> **YOUR TASK**
All that is wanted is an exact copy of the line containing "1. **Remove Deprecated Functions**" and the lines after it, through the end of the records.

> **EXERCISE INPUTS**
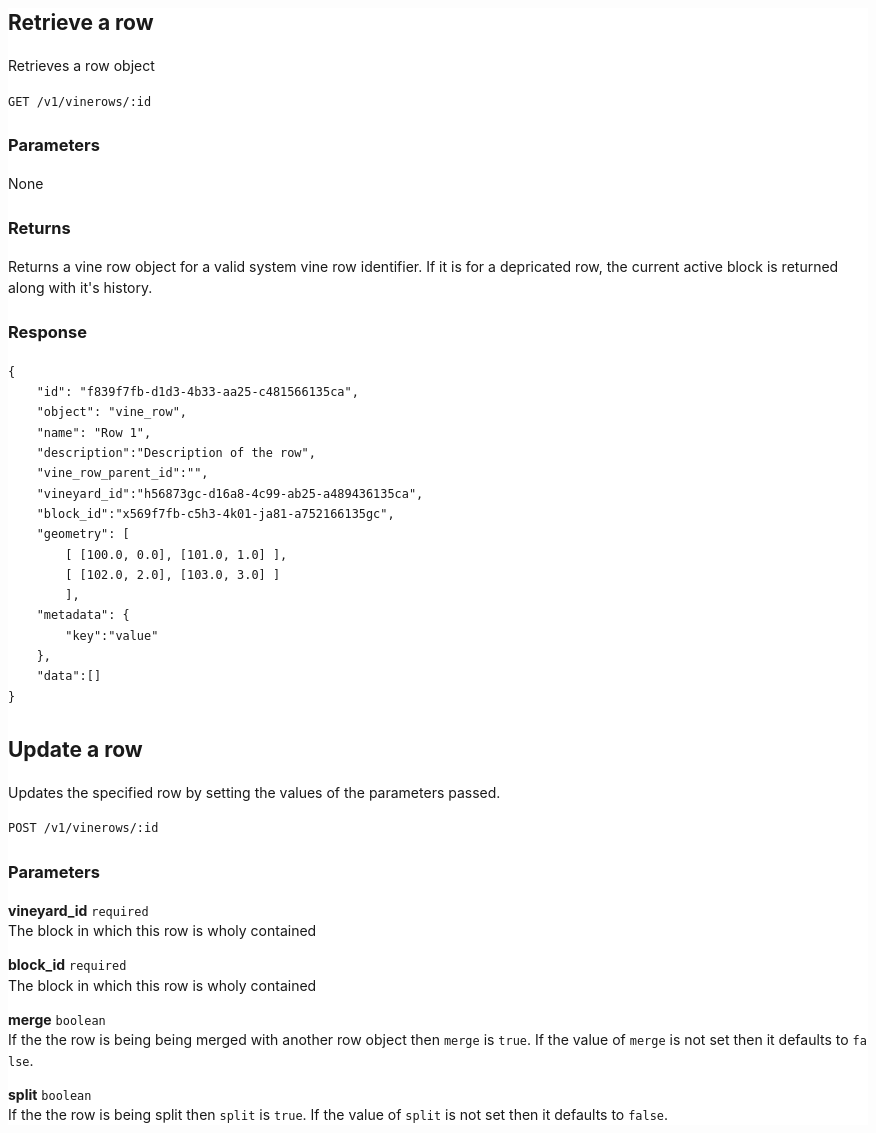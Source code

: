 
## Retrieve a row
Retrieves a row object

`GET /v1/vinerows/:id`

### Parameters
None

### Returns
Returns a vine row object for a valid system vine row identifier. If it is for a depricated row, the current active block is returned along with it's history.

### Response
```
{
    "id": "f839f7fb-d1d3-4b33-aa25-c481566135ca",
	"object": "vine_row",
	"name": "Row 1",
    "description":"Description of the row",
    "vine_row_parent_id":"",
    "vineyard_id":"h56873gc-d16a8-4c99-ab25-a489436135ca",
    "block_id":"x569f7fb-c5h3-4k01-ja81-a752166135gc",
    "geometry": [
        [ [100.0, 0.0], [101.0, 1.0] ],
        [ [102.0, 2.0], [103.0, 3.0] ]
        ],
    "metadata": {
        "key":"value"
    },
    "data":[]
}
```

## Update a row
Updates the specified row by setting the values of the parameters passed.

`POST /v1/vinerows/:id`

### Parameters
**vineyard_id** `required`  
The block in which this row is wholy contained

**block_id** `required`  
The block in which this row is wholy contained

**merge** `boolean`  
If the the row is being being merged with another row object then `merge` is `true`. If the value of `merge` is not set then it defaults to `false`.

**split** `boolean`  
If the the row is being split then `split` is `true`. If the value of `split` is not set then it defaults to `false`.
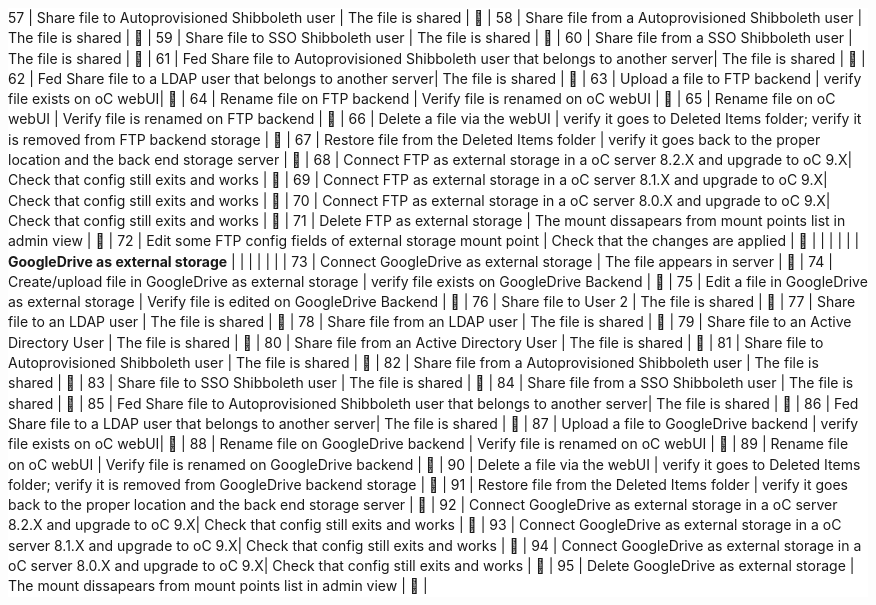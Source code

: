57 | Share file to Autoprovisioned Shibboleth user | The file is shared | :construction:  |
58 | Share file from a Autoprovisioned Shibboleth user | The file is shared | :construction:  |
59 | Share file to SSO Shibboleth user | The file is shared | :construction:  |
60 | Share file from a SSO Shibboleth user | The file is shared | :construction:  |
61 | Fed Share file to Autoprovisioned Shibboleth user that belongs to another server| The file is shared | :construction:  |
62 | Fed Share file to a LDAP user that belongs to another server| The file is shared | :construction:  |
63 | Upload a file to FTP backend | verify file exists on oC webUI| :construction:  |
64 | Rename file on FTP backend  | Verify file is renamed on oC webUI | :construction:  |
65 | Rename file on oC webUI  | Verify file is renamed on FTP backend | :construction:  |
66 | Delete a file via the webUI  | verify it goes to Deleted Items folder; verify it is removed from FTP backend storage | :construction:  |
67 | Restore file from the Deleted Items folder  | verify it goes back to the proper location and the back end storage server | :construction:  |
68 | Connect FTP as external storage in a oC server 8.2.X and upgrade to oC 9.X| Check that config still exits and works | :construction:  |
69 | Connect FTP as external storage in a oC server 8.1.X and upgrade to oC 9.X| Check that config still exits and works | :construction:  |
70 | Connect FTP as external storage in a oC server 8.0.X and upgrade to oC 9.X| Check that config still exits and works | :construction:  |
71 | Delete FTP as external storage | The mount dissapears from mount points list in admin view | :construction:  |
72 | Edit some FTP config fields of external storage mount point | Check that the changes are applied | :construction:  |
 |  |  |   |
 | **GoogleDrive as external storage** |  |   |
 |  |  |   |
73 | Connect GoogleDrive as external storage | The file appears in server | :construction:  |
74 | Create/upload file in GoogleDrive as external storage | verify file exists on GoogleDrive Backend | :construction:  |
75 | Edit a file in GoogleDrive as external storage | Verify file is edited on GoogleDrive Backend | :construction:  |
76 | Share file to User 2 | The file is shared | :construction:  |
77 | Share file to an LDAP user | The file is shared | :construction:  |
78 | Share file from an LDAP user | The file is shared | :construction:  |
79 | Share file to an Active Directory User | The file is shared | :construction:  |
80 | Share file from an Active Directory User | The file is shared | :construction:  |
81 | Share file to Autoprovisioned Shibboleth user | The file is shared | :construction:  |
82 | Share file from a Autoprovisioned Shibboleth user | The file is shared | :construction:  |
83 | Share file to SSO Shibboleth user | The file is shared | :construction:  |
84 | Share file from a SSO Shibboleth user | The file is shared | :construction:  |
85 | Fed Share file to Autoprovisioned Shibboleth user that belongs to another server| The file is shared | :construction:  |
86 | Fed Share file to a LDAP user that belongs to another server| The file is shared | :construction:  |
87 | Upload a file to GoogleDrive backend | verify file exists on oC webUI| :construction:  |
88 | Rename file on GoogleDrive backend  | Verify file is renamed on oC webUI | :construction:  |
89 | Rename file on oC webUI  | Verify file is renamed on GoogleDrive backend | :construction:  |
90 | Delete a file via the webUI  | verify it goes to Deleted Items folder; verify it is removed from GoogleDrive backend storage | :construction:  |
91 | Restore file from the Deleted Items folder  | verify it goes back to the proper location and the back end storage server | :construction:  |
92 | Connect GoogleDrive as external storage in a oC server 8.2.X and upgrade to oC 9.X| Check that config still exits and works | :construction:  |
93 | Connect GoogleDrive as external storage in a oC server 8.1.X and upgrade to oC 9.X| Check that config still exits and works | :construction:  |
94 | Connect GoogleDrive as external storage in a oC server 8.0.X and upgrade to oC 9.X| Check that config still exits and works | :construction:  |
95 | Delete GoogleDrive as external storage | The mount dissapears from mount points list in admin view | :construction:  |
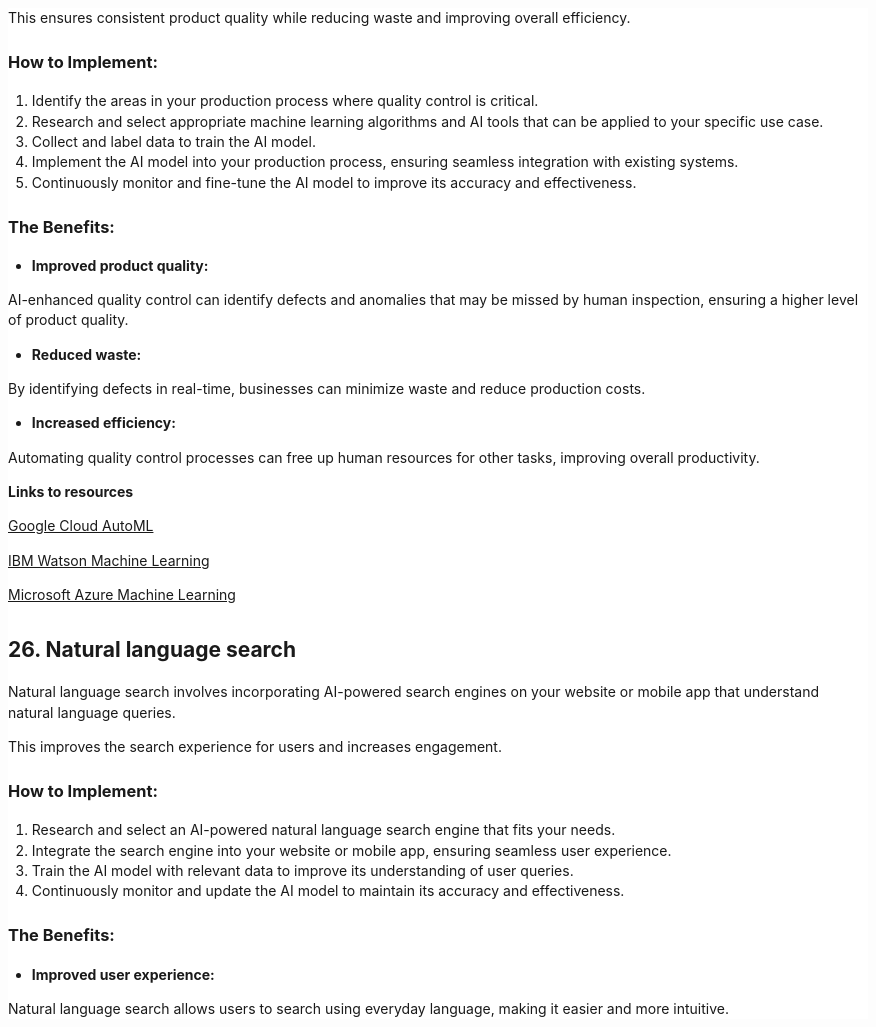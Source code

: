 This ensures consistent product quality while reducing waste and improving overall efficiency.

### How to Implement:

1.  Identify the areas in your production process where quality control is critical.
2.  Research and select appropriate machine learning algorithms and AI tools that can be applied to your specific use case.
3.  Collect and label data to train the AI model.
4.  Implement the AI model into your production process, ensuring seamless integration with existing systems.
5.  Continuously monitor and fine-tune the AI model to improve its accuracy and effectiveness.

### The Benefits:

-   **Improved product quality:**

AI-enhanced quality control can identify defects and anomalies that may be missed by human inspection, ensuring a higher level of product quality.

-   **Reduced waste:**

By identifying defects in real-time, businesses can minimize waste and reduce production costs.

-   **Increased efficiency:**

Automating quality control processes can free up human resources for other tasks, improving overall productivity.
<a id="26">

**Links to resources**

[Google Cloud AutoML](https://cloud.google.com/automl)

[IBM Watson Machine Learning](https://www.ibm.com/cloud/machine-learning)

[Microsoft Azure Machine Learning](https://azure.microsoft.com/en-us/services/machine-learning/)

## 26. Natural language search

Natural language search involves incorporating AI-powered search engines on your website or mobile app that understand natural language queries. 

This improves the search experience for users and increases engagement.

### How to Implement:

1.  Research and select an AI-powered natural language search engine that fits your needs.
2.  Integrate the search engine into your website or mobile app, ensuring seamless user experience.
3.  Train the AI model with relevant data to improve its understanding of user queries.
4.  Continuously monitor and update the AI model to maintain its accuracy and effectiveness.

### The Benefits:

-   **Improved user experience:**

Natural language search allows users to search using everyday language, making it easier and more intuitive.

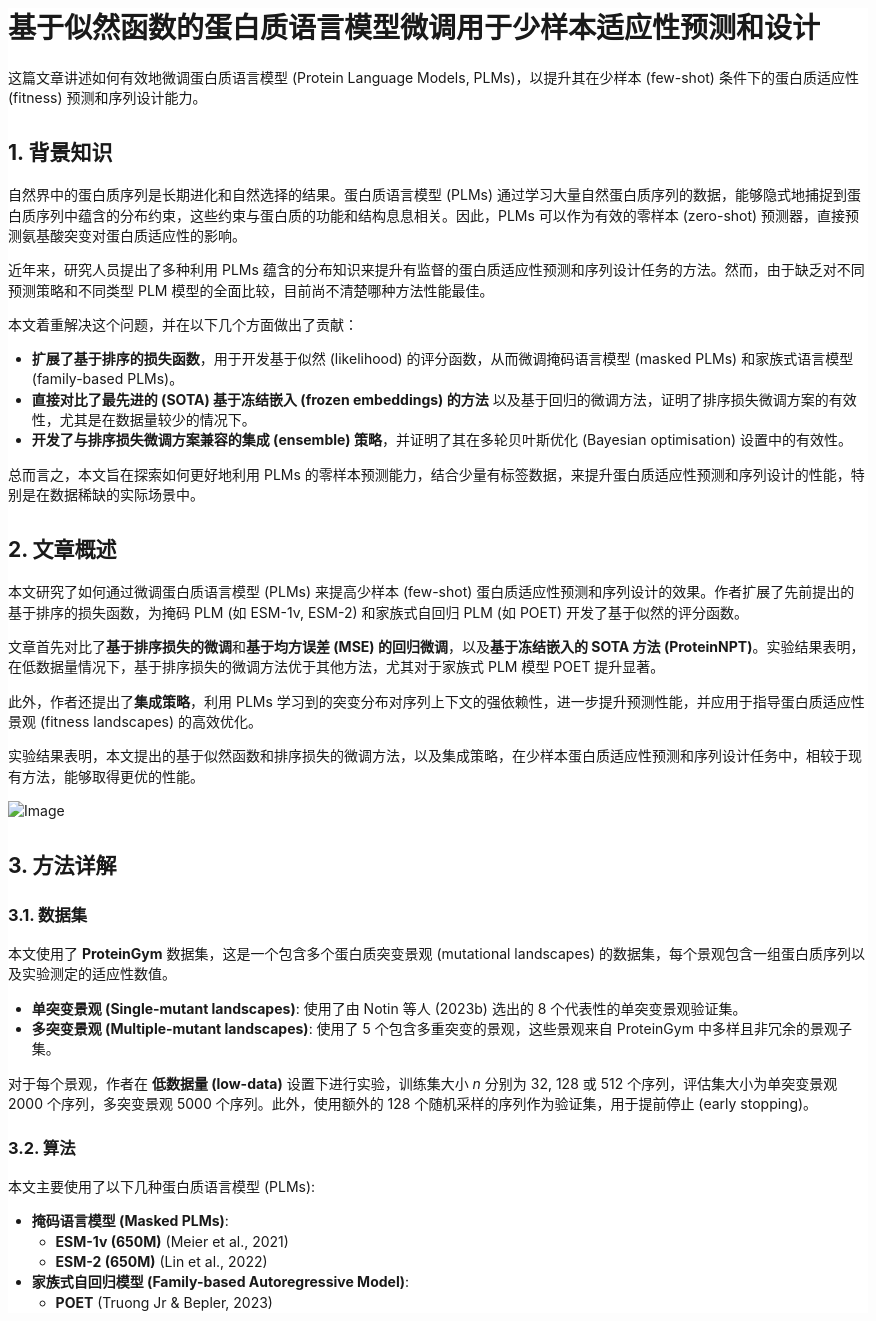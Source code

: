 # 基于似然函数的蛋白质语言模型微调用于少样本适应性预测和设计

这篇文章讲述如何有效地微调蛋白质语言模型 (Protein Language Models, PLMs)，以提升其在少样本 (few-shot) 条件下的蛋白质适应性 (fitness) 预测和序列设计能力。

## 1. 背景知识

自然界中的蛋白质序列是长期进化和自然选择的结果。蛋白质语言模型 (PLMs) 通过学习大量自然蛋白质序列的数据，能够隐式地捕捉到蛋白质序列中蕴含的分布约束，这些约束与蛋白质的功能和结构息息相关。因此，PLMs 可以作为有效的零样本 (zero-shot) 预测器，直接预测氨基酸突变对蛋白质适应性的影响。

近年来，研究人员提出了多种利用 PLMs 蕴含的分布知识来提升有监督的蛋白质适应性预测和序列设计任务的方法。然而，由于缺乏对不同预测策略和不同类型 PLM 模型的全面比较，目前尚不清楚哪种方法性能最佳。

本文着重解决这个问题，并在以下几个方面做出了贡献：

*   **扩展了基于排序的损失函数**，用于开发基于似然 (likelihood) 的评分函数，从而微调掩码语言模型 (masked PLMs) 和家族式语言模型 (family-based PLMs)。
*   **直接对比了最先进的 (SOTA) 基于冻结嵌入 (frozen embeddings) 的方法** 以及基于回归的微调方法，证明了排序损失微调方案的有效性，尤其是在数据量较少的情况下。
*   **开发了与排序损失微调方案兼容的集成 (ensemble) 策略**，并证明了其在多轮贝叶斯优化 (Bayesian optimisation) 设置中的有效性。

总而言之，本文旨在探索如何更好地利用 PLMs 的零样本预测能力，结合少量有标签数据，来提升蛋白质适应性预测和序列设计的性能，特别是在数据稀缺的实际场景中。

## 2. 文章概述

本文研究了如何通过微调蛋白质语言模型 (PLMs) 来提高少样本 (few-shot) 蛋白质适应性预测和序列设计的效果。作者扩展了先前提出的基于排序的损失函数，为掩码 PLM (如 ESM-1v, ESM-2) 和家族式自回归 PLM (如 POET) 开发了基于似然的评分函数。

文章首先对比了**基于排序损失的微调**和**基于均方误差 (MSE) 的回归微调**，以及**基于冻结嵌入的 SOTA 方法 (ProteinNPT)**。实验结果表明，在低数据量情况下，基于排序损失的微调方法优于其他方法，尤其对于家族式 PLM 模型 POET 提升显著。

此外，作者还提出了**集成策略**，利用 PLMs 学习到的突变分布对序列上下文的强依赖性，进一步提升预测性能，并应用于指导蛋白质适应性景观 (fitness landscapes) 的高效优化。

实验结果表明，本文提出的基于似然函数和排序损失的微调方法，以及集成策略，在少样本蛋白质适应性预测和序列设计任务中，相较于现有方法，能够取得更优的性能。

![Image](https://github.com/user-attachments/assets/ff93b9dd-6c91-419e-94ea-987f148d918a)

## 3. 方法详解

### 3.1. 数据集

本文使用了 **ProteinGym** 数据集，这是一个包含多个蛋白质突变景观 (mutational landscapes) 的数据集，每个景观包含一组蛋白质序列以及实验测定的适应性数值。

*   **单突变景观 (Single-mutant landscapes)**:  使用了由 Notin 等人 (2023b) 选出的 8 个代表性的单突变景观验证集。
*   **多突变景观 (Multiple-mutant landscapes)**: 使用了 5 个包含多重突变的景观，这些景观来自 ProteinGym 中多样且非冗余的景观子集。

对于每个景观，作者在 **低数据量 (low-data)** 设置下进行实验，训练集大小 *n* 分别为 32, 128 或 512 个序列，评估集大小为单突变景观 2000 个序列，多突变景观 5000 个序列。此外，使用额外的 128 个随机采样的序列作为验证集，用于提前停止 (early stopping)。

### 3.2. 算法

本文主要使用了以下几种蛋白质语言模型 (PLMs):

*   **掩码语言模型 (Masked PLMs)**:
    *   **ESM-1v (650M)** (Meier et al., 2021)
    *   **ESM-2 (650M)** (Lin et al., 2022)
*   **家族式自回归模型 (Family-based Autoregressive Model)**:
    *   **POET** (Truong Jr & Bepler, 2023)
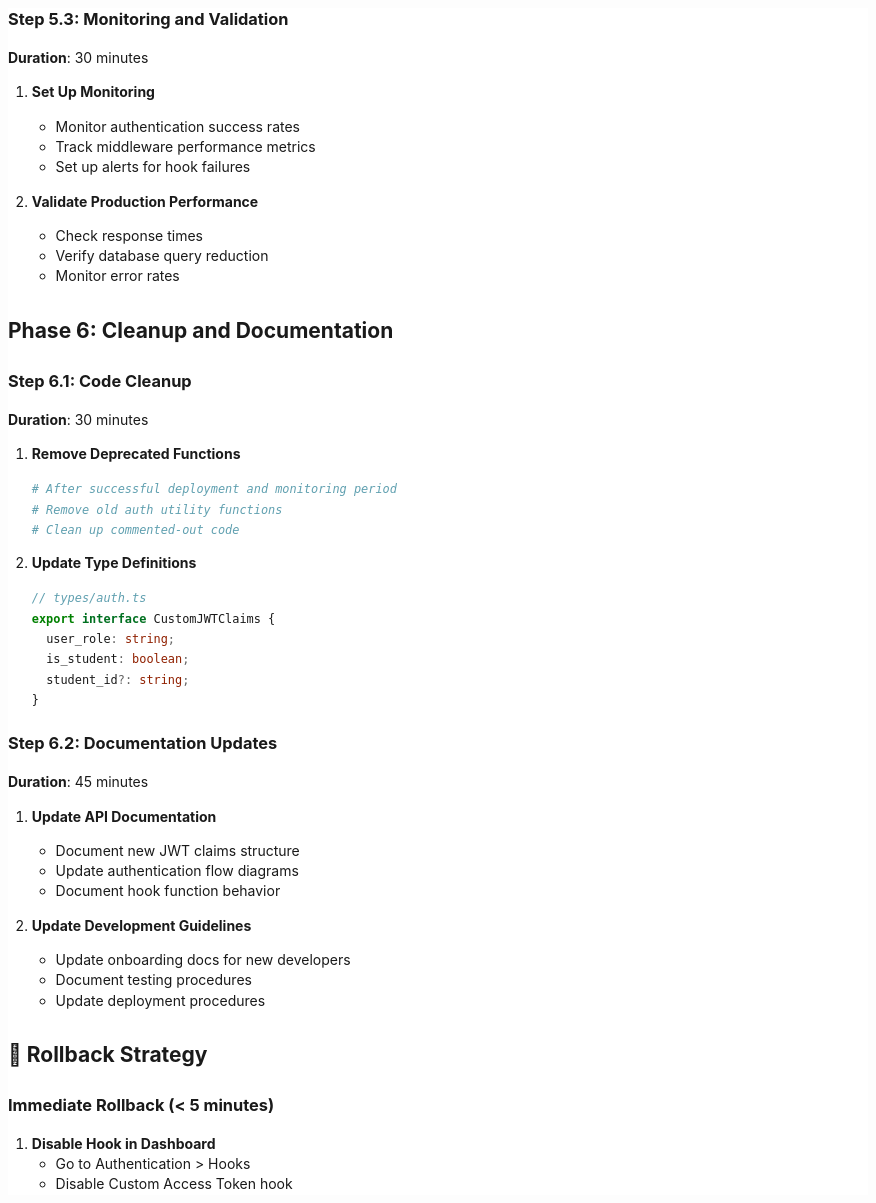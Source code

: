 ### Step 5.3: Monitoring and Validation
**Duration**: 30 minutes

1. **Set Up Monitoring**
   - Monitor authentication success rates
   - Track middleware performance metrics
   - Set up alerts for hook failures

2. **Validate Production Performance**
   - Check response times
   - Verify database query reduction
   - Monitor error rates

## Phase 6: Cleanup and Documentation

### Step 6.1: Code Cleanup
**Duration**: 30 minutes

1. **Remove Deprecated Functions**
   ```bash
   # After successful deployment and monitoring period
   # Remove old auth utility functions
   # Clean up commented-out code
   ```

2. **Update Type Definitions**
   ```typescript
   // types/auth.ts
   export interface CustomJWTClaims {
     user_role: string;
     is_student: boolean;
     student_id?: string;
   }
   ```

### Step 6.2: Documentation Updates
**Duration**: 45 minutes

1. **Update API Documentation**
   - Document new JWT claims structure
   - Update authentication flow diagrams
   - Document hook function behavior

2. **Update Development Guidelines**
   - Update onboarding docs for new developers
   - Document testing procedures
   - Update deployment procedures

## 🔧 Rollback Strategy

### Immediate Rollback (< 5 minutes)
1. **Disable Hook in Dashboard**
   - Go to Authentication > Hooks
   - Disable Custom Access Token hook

> **WRITTEN SOLUTION**
1. **Remove Deprecated Functions**
   ```bash
   # After successful deployment and monitoring period
   # Remove old auth utility functions
   # Clean up commented-out code
   ```

2. **Update Type Definitions**
   ```typescript
   // types/auth.ts
   export interface CustomJWTClaims {
     user_role: string;
     is_student: boolean;
     student_id?: string;
   }
   ```

### Step 6.2: Documentation Updates
**Duration**: 45 minutes

1. **Update API Documentation**
   - Document new JWT claims structure
   - Update authentication flow diagrams
   - Document hook function behavior

2. **Update Development Guidelines**
   - Update onboarding docs for new developers
   - Document testing procedures
   - Update deployment procedures

## 🔧 Rollback Strategy

### Immediate Rollback (< 5 minutes)
1. **Disable Hook in Dashboard**
   - Go to Authentication > Hooks
   - Disable Custom Access Token hook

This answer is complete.